This is not only unconvincing, it is altogether unnecessary. There is sufficient direct evidence of Heidegger’s anti-Semitism that Faye should have avoided argumentation of this sort. His indictment would have been far stronger. Instead Faye indulges in a great deal of associative recrimination: What Faye calls Heidegger’s “anti-Cartesian diatribe” in a course from May, 1933 turns out to be "the position that will be that of the most radical Nazis throughout the 1930s, culminating in 1938 in Franz Böhm’s Anti-Cartesianismus" (93). We are also told that Heidegger cultivated a “close and privileged relationship” with the young historian Rudolf Stadelmann, who in 1933 was an instructor at Freiburg and a member of the SA. If this relationship alone were not sufficient, Faye also quotes a public speech Stadelmann gave on November 9, 1933 (the tenth anniversary of the demonstration in front of the Munich Feldherrnhalle), a speech in which Stadelmann first extols Hegel as a “brilliant thinker of the German race” and goes on to name the Nazi philosopher Ernst Krieck as a key theorist of the “German spirit.” Faye then reminds us that “At this date, Krieck is still Heidegger’s ally” (127). What further lesson does Faye believe we have learned by tracing out these lines of affiliation? Heidegger associated with Stadelmann, and Stadelmann invokes Krieck, and, ergo, Heidegger was a Nazi. But we knew this already.
The evidence of Heidegger’s Nazi-commitments is incontrovertible. Faye pays particular attention to the winter course from 1933-34, The Essence of Truth, where Heidegger entertains the meaning of the term “enemy” as follows:
The enemy is one who poses an essential threat to the existence of the people and its members. The enemy is not necessarily the outside enemy, and the outside enemy is not necessarily the most dangerous. It may even appear that there is no enemy at all. The root requirement is then to find the enemy, to bring him to light or even to create him, in order that there may be that standing up to the enemy, and that existence not become apathetic. The enemy may have grafted himself onto the innermost root of the existence of a people, and oppose the latter’s ownmost essence, acting contrary to it. All the keener and harsher and more difficult then is the struggle, for only a very small part of the struggle consists in mutual blows; it is often much harder and more exhausting to seek out the enemy as such, and to lead him to reveal himself, to avoid nurturing illusions about him, to remain ready to attack, to cultivate and increase constant preparedness and to initiate the attack on a long-term basis, with the goal of total extermination. (Quoted in Faye, 168)

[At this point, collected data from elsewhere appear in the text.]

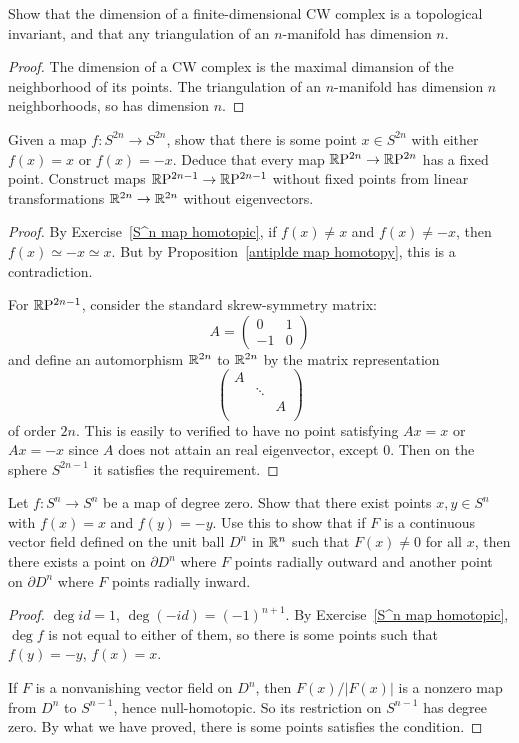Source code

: \begin{exercise}
Show that the dimension of a finite-dimensional CW complex is a topological invariant, and that any triangulation of an $n$-manifold has dimension $n$.
\end{exercise}
\begin{proof}
The dimension of a CW complex is the maximal dimansion of the neighborhood of its points. The triangulation of an $n$-manifold has dimension $n$ neighborhoods, so has dimension $n$.
\end{proof}
\begin{exercise}
Given a map $f:S^{2n}\to S^{2n}$, show that there is some point $x\in S^{2n}$ with either $f(x)=x$ or $f(x)=-x$. Deduce that every map $\mathbb{R}\mathrm{P}^{2n}\to\mathbb{R}\mathrm{P}^{2n}$ has a fixed point. Construct maps $\mathbb{R}\mathrm{P}^{2n-1}\to\mathbb{R}\mathrm{P}^{2n-1}$ without fixed points from linear transformations $\mathbb{R}^{2n}\to\mathbb{R}^{2n}$ without eigenvectors.
\end{exercise}
\begin{proof}
By Exercise~\ref{S^n map homotopic}, if $f(x)\neq x$ and $f(x)\neq -x$, then $f(x)\simeq -x\simeq x$. But by Proposition~\ref{antiplde map homotopy}, this is a contradiction.\par
For $\mathbb{R}\mathrm{P}^{2n-1}$, consider the standard skrew-symmetry matrix:
\[A=\begin{pmatrix}
0&1\\
-1&0
\end{pmatrix}\]
and define an automorphism $\mathbb{R}^{2n}$ to $\mathbb{R}^{2n}$ by the matrix representation
\[\begin{pmatrix}
A&&\\
&\ddots&\\
&&A\\
\end{pmatrix}\]
of order $2n$. This is easily to verified to have no point satisfying $Ax=x$ or $Ax=-x$ since $A$ does not attain an real eigenvector, except $0$. Then on the sphere $S^{2n-1}$ it satisfies the requirement.
\end{proof}
\begin{exercise}
Let $f:S^n\to S^n$ be a map of degree zero. Show that there exist points $x,y\in S^n$ with $f(x)=x$ and $f(y)=-y$. Use this to show that if $F$ is a continuous vector field defined on the unit ball $D^n$ in $\mathbb{R}^n$ such that $F(x)\neq0$ for all $x$, then there exists a point on $\partial D^n$ where $F$ points radially outward and another point on $\partial D^n$ where $F$ points radially inward.
\end{exercise}
\begin{proof}
$\deg id=1$, $\deg(-id)=(-1)^{n+1}$. By Exercise~\ref{S^n map homotopic}, $\deg f$ is not equal to either of them, so there is some points such that $f(y)=-y$, $f(x)=x$.\par
If $F$ is a nonvanishing vector field on $D^n$, then $F(x)/|F(x)|$ is a nonzero map from $D^n$ to $S^{n-1}$, hence null-homotopic. So its restriction on $S^{n-1}$ has degree zero. By what we have proved, there is some points satisfies the condition.
\end{proof}
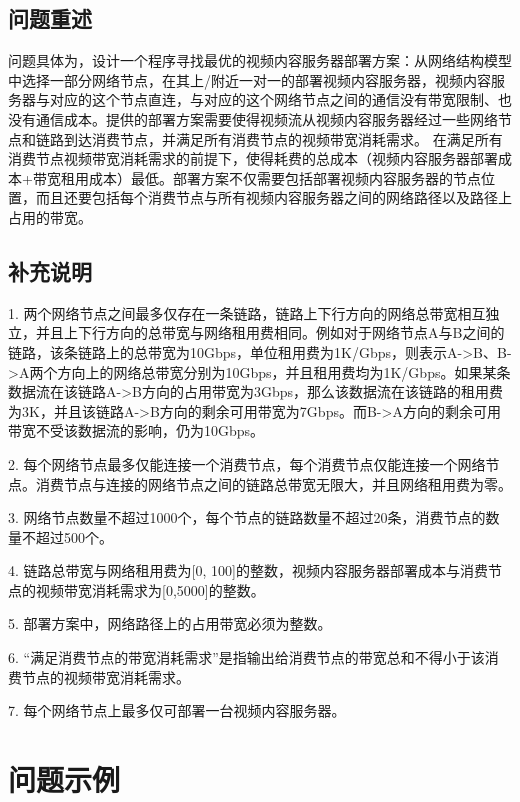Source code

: \documentclass[a4paper,11pt,onecolumn,twoside]{article}
\begin{document}
\begin{multicols}{2}
\subsection{问题重述}

问题具体为，设计一个程序寻找最优的视频内容服务器部署方案：从网络结构模型中选择一部分网络节点，在其上/附近一对一的部署视频内容服务器，视频内容服务器与对应的这个节点直连，与对应的这个网络节点之间的通信没有带宽限制、也没有通信成本。提供的部署方案需要使得视频流从视频内容服务器经过一些网络节点和链路到达消费节点，并满足所有消费节点的视频带宽消耗需求。
在满足所有消费节点视频带宽消耗需求的前提下，使得耗费的总成本（视频内容服务器部署成本+带宽租用成本）最低。部署方案不仅需要包括部署视频内容服务器的节点位置，而且还要包括每个消费节点与所有视频内容服务器之间的网络路径以及路径上占用的带宽。

\subsection{补充说明}
1. 两个网络节点之间最多仅存在一条链路，链路上下行方向的网络总带宽相互独立，并且上下行方向的总带宽与网络租用费相同。例如对于网络节点A与B之间的链路，该条链路上的总带宽为10Gbps，单位租用费为1K/Gbps，则表示A->B、B->A两个方向上的网络总带宽分别为10Gbps，并且租用费均为1K/Gbps。如果某条数据流在该链路A->B方向的占用带宽为3Gbps，那么该数据流在该链路的租用费为3K，并且该链路A->B方向的剩余可用带宽为7Gbps。而B->A方向的剩余可用带宽不受该数据流的影响，仍为10Gbps。

2. 每个网络节点最多仅能连接一个消费节点，每个消费节点仅能连接一个网络节点。消费节点与连接的网络节点之间的链路总带宽无限大，并且网络租用费为零。

3. 网络节点数量不超过1000个，每个节点的链路数量不超过20条，消费节点的数量不超过500个。

4. 链路总带宽与网络租用费为[0, 100]的整数，视频内容服务器部署成本与消费节点的视频带宽消耗需求为[0,5000]的整数。

5. 部署方案中，网络路径上的占用带宽必须为整数。

6. “满足消费节点的带宽消耗需求”是指输出给消费节点的带宽总和不得小于该消费节点的视频带宽消耗需求。

7. 每个网络节点上最多仅可部署一台视频内容服务器。

\section{问题示例}


\end{multicols}
\end{document}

Faye is quite right to say that the above is “one of the most indefensible pages of Heidegger.” But Faye goes further. Invoking Hitler’s speech of 30 January, 1939, in which Hitler warned that world war would mean “the extermination of the Jewish race in Europe,” Faye notes that, "this is quite simply the ultimate translation into action of what Heidegger theorizes in 1933" (171, my emphasis). Faye explains: "It is important that we realize that the doctrine of the enemy … , however “ontologized” it may be by Heidegger, is in no form or fashion a simple theoretical view or intellectual game but indeed a radically murderous doctrine, the translation of which into the real world cannot but lead to the war of extermination and the concentration camps" (170, my emphasis).

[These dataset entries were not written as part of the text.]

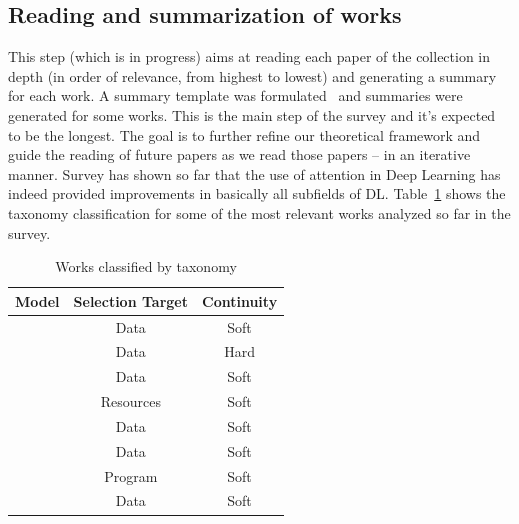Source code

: \documentclass[12pt]{article}
\begin{document}
\subsection{Reading and summarization of works}
This step (which is in progress) aims at reading each paper of the collection in depth
(in order of relevance, from highest to lowest) and generating a summary for each work.
A summary template was formulated~\cite{ref:paper-anal-template} and summaries were generated for some works.
This is the main step of the survey and it's expected to be the longest.
The goal is to further refine our theoretical framework and guide the reading of future papers as we read those papers
-- in an iterative manner.
Survey has shown so far that the use of attention in Deep Learning has indeed provided improvements in basically all
subfields of DL.
Table~\ref{table:taxonomy} shows the taxonomy classification for some of the most relevant works analyzed so far in the survey.

\begin{table}[H]
\centering
\caption{\small Works classified by taxonomy}
\begin{tabular}{|c|c|c|}
	\hline
    \textbf{Model} & \textbf{Selection Target} & \textbf{Continuity}\\
    \hline
    \cite{ref:show-attend-tell} & Data & Soft\\
    \hline
    \cite{ref:rec-models} & Data & Hard\\
    \hline
    \cite{ref:one-shot} & Data & Soft\\
    \hline
    \cite{ref:act} & Resources & Soft\\
    \hline
    \cite{ref:ntm} & Data & Soft\\
    \hline
    \cite{ref:img-captioning} & Data & Soft\\
    \hline
    \cite{ref:np} & Program & Soft\\
    \hline
    \cite{ref:transformer} & Data & Soft\\
    \hline
\end{tabular}
\label{table:taxonomy}
\end{table}

\newpage
\printbibliography

%
%
\end{document}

On Faye’s view, therefore, Heidegger furnished the theory which necessarily reached its ultimate realization in the Holocaust. (I have italicized the language of necessary entailment, above.) Now, it would be tempting to imagine that Faye does not mean to take it this far. But we must resist qualifying his argument for him. On the contrary, in what are perhaps the most shocking passages in the book Faye implies that Heidegger may have been a secret speech-writer for Hitler. After all, Faye observes, we know that Hitler did not write all of his own speeches. And we also know that Heidegger nourished the ambition “to lead the Führer” (den Führer führen). We know, furthermore, that Heidegger was “close to Goebbels’s circle” and that he even spoke on one occasion of “Hitler’s admirable hands.” Finally, the most damning evidence is that, while “we do not know precisely what Heidegger’s activities were from July 1932 to April 1933,” there is at least one speech by Hitler from December 1932 which is “in conception, terminology, and style, particularly close to Heidegger’s proposals found in his speeches and seminars of 1933-1934.” It is therefore possible — Faye calls this a “hypothesis” — that Heidegger wrote at least one of Hitler’s speeches (148-49).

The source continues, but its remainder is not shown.